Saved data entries
-- -- --
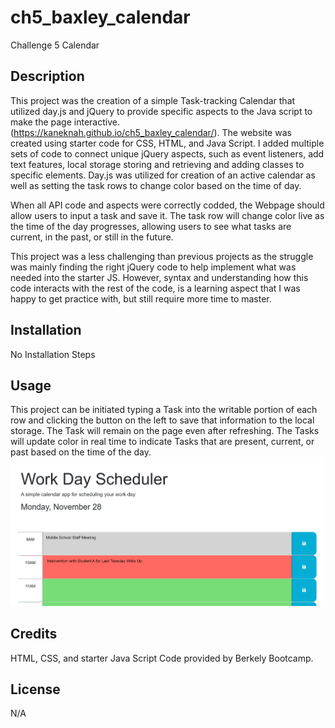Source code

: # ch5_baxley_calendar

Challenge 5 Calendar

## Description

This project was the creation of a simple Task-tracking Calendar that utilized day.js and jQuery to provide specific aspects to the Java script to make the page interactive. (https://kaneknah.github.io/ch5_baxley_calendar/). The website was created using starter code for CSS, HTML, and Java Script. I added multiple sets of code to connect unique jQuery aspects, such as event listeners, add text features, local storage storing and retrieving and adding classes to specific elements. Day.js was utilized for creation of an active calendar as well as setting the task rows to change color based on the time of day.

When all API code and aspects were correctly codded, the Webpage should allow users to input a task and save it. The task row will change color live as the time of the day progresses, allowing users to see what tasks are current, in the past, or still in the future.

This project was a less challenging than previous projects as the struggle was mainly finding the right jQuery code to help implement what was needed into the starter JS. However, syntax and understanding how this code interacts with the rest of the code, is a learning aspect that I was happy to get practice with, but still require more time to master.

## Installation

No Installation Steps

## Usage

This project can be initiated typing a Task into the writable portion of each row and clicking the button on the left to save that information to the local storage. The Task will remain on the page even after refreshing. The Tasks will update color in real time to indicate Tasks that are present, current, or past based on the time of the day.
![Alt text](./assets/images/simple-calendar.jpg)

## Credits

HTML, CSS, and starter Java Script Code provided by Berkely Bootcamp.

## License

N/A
-- -- --
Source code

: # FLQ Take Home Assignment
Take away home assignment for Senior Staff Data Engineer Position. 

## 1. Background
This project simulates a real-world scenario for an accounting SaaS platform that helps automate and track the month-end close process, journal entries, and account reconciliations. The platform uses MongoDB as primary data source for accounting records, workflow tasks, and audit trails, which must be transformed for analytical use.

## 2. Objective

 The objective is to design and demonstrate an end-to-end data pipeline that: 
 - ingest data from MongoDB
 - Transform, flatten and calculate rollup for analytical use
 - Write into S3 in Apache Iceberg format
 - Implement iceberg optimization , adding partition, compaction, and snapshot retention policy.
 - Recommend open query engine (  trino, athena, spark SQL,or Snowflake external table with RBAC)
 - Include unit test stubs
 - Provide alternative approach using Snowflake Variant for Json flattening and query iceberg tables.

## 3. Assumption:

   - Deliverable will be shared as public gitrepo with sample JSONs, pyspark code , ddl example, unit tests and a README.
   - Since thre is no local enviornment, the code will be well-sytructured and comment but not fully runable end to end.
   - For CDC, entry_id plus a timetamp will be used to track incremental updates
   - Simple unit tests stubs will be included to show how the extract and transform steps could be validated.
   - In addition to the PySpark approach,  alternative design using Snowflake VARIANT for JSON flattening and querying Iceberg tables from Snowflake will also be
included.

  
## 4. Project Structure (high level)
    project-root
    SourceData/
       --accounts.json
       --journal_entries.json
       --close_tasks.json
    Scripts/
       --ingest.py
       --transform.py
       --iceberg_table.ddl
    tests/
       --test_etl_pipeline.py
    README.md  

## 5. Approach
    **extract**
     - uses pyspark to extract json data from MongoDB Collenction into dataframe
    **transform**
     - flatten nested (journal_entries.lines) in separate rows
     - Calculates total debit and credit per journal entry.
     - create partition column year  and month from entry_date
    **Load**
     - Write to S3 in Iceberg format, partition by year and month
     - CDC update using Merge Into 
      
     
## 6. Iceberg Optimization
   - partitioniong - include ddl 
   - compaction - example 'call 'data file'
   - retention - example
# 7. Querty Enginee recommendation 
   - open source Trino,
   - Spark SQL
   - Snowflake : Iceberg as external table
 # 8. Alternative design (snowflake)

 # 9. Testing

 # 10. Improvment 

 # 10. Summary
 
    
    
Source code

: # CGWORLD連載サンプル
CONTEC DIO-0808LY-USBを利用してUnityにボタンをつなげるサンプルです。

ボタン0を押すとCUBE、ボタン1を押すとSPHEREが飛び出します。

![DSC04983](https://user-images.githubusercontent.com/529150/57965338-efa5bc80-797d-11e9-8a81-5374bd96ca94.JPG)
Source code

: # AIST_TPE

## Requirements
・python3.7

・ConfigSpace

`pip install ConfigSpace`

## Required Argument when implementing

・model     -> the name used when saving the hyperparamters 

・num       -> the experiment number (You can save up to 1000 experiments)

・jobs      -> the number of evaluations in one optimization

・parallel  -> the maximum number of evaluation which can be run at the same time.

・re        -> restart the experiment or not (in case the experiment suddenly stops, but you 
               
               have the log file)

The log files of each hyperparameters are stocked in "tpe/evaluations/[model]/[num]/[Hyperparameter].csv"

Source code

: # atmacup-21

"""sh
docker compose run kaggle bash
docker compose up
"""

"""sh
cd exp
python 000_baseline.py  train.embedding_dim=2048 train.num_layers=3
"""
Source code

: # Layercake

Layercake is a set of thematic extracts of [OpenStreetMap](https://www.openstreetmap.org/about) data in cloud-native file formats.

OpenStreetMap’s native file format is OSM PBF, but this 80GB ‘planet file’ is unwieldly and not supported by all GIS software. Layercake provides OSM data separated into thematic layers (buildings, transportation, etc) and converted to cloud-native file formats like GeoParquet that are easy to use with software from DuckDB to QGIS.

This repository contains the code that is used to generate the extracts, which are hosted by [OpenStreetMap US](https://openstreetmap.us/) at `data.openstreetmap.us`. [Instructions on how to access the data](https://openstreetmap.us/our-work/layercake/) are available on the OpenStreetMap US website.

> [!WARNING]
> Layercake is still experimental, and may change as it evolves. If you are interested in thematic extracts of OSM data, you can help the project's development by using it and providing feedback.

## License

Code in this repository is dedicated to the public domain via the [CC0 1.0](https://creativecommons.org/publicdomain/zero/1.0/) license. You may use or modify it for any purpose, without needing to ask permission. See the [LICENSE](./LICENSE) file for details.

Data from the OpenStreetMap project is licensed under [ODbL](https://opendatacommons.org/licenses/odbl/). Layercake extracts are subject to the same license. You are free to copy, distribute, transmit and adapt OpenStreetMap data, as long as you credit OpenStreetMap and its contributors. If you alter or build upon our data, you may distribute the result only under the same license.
-- -- --
Show each line of the records above containing "example".

   - Deliverable will be shared as public gitrepo with sample JSONs, pyspark code , ddl example, unit tests and a README.
   - compaction - example 'call 'data file'
   - retention - example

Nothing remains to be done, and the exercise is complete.